Extracted material
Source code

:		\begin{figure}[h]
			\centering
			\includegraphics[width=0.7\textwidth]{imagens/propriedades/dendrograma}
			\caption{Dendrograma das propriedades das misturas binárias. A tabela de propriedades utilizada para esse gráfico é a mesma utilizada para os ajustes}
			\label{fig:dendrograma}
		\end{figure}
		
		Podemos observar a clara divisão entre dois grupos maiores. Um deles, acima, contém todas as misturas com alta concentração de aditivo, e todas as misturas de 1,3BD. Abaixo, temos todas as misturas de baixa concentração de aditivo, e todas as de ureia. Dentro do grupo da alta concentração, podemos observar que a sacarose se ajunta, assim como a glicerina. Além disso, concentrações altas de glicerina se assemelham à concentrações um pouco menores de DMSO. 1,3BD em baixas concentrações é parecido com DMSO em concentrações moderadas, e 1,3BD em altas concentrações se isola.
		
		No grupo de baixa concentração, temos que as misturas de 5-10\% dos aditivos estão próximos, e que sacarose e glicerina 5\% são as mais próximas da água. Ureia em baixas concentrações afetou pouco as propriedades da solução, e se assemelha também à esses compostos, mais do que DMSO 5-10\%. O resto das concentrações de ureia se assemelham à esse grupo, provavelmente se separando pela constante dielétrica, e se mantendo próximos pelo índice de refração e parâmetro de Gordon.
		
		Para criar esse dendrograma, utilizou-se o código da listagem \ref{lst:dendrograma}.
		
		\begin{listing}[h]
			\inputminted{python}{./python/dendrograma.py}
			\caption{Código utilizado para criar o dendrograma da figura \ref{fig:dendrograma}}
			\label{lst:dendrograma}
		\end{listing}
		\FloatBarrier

Exercise goal
No lines before the one containing "Podemos observar a" belong in the answer; write out that line and each one after it exactly, through the end of the records.

Response to the exercise
		Podemos observar a clara divisão entre dois grupos maiores. Um deles, acima, contém todas as misturas com alta concentração de aditivo, e todas as misturas de 1,3BD. Abaixo, temos todas as misturas de baixa concentração de aditivo, e todas as de ureia. Dentro do grupo da alta concentração, podemos observar que a sacarose se ajunta, assim como a glicerina. Além disso, concentrações altas de glicerina se assemelham à concentrações um pouco menores de DMSO. 1,3BD em baixas concentrações é parecido com DMSO em concentrações moderadas, e 1,3BD em altas concentrações se isola.
		
		No grupo de baixa concentração, temos que as misturas de 5-10\% dos aditivos estão próximos, e que sacarose e glicerina 5\% são as mais próximas da água. Ureia em baixas concentrações afetou pouco as propriedades da solução, e se assemelha também à esses compostos, mais do que DMSO 5-10\%. O resto das concentrações de ureia se assemelham à esse grupo, provavelmente se separando pela constante dielétrica, e se mantendo próximos pelo índice de refração e parâmetro de Gordon.
		
		Para criar esse dendrograma, utilizou-se o código da listagem \ref{lst:dendrograma}.
		
		\begin{listing}[h]
			\inputminted{python}{./python/dendrograma.py}
			\caption{Código utilizado para criar o dendrograma da figura \ref{fig:dendrograma}}
			\label{lst:dendrograma}
		\end{listing}
		\FloatBarrier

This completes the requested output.